Meanwhile, you might still want to post the “netinfo” and “netinfo -l”
output here – maybe there will be some useful clues to help us understand
what is happening.
Regards,
Bert Menkveld
Engineer
Corman Technologies Inc.
bert@cormantech.com
Rainer Menzner <rmz@mailhost.neuroinformatik.ruhr-uni-bochum.de> wrote in
message news:rfwvhtuusw.fsf@mailhost.neuroinformatik.ruhr-uni-bochum.de…

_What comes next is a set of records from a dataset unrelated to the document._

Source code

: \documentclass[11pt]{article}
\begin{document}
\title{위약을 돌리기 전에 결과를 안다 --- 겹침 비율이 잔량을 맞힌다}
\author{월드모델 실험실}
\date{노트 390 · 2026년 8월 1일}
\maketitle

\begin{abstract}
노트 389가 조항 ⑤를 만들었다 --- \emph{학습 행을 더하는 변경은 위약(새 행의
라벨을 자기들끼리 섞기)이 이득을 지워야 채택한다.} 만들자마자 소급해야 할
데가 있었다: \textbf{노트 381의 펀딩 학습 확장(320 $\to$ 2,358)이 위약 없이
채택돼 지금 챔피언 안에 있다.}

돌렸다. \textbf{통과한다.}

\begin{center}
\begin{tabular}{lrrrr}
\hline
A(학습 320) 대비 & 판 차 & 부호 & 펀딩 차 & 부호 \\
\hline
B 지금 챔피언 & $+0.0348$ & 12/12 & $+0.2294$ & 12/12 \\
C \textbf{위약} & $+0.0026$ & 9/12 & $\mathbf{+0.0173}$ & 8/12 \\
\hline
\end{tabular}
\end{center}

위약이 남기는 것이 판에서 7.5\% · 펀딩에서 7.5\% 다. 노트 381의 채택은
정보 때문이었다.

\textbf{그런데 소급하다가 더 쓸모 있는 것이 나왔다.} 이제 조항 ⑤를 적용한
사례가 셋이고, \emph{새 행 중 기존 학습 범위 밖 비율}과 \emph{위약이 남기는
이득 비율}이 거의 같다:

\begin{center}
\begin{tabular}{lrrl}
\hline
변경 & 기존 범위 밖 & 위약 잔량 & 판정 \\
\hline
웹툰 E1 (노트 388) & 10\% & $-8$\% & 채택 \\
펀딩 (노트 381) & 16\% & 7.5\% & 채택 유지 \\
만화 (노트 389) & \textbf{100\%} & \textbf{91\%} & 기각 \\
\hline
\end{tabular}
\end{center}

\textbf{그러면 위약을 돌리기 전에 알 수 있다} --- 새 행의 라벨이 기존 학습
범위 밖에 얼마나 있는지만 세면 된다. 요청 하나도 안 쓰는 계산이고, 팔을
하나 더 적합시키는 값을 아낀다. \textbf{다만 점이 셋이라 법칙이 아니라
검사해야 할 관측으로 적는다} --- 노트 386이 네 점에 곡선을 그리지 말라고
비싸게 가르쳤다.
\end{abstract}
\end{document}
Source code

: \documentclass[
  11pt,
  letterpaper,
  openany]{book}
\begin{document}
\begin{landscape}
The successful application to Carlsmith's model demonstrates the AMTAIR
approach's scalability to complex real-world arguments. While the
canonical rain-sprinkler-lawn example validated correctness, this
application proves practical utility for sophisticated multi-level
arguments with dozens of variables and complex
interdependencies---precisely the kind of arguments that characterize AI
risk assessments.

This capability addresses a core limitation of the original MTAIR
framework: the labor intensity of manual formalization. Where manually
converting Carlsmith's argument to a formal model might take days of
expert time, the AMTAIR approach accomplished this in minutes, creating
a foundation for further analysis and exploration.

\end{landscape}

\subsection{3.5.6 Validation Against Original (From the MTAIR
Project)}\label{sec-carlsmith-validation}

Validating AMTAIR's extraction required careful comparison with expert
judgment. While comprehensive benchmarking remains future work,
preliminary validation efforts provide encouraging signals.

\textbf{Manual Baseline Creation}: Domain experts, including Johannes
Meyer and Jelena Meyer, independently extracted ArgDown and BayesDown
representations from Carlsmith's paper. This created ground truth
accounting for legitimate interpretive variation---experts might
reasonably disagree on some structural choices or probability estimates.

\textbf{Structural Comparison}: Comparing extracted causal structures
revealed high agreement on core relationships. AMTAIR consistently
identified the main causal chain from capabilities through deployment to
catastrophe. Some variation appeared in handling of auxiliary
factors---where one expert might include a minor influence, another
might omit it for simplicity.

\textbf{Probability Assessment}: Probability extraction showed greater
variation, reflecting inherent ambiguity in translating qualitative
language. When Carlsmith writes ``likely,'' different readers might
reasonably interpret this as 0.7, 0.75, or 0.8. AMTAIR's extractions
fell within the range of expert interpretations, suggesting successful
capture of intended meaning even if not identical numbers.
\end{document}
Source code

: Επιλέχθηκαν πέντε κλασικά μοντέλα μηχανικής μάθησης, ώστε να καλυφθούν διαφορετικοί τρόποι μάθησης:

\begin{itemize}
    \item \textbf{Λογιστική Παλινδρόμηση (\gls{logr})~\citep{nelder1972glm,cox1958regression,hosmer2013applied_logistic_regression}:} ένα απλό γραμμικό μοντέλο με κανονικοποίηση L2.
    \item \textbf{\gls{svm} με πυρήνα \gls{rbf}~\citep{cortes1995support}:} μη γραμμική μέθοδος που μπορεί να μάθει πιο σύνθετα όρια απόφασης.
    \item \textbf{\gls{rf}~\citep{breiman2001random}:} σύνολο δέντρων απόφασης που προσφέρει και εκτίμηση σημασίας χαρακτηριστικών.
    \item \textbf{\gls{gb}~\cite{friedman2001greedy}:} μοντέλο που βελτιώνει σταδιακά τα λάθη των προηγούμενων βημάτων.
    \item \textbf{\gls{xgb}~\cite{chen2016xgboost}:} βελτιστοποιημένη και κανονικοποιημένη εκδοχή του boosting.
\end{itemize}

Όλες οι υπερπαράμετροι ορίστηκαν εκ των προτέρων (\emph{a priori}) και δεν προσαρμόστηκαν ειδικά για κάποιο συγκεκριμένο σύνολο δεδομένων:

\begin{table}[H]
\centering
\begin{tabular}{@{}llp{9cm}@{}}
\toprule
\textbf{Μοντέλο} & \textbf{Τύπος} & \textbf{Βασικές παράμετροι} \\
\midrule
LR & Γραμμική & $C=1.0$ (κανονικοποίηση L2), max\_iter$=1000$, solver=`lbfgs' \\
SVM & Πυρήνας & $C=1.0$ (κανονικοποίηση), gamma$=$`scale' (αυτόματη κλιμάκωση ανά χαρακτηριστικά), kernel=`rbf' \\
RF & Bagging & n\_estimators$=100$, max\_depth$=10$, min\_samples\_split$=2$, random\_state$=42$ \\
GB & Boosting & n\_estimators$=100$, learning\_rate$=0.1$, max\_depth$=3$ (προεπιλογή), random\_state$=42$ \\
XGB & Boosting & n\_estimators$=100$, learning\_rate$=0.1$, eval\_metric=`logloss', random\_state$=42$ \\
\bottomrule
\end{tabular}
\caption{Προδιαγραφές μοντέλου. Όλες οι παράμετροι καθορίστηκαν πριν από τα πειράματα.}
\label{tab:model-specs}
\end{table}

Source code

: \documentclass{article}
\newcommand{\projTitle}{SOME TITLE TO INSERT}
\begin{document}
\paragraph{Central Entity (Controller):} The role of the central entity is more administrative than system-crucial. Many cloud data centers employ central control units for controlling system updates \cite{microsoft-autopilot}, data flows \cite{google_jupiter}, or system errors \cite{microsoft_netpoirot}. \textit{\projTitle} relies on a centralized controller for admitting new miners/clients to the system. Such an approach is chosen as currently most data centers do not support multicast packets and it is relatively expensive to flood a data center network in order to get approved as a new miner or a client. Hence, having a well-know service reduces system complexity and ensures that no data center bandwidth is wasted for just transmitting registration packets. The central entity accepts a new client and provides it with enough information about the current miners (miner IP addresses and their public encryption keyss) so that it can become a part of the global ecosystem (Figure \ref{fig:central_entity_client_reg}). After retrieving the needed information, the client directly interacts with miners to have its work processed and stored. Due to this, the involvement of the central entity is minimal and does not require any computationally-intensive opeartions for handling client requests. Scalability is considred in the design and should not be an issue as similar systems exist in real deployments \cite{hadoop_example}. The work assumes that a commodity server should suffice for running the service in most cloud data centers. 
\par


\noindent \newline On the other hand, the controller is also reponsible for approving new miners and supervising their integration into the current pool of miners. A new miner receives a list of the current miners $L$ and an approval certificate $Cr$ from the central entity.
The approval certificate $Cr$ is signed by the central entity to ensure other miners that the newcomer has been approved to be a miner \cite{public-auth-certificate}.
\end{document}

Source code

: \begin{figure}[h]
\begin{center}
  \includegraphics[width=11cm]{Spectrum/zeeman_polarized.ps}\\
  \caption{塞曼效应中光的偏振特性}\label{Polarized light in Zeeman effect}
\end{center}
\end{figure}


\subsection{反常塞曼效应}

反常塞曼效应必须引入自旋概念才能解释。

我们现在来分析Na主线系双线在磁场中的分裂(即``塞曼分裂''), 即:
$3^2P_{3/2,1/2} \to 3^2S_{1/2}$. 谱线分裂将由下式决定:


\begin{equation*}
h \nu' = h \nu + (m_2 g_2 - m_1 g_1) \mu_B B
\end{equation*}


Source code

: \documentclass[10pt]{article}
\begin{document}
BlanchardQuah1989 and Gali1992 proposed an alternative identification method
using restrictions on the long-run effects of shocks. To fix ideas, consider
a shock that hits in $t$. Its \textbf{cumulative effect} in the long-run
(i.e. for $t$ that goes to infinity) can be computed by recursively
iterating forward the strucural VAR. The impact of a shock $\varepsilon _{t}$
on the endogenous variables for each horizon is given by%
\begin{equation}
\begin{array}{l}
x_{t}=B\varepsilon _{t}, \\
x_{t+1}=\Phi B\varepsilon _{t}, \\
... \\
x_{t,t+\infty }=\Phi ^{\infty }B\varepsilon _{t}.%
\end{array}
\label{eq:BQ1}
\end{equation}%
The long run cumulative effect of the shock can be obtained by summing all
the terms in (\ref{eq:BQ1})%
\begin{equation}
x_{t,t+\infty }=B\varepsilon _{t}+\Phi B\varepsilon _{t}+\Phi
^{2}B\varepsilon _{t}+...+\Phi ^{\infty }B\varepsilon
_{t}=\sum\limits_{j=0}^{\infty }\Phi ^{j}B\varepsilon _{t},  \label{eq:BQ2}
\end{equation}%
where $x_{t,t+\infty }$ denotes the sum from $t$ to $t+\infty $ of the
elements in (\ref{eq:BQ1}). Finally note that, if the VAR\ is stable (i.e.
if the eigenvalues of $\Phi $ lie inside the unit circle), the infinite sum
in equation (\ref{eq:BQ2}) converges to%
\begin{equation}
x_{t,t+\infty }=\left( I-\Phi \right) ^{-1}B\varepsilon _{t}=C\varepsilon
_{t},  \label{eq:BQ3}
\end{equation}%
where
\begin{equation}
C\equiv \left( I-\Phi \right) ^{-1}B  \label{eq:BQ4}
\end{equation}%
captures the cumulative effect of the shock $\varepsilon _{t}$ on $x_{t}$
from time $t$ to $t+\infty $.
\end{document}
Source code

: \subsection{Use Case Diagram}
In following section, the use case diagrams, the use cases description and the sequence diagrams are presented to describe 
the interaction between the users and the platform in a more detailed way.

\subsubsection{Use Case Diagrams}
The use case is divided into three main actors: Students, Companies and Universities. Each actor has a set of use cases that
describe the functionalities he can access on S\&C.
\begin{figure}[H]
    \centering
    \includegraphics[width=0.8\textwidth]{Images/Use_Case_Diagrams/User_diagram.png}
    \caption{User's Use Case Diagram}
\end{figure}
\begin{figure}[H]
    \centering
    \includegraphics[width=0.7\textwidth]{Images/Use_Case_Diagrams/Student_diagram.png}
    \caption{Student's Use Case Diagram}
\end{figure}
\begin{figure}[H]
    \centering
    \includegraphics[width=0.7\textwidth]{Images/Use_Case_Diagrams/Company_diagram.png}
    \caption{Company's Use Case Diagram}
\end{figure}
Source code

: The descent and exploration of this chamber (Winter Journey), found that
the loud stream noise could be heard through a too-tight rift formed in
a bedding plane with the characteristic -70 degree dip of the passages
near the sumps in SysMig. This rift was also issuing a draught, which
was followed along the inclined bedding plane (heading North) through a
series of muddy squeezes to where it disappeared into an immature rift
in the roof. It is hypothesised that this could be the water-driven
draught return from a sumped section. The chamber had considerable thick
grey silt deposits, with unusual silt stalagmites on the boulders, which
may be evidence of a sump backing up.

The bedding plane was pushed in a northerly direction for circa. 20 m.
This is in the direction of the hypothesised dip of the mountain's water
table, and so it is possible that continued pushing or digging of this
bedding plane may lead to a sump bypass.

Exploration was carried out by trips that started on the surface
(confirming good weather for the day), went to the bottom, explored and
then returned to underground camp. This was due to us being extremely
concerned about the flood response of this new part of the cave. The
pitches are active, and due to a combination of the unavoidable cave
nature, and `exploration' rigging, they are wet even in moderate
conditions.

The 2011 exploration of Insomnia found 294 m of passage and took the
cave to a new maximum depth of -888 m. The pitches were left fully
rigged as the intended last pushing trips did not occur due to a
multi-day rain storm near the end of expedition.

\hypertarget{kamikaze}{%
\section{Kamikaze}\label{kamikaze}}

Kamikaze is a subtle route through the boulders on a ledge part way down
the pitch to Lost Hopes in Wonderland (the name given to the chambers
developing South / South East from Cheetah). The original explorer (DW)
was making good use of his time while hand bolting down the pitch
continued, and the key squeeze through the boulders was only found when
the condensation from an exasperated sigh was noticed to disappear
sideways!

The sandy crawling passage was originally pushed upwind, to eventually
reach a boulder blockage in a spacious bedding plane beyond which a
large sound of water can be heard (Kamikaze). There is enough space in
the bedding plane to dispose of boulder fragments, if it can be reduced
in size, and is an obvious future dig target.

“Bert Menkveld” <> bert@cormantech.com> > writes:
Bert,
Hello Rainer,
Have you looked at the output of “netinfo -l” and “netinfo” to see if
there
are any obvious problems there? This stuff is rather cryptic, so if
you’d
like some help interpreting the information, you might want to post the
output of these commands here (maybe from all 3 nodes). Also post the
output of “sin ver” from one of your systems.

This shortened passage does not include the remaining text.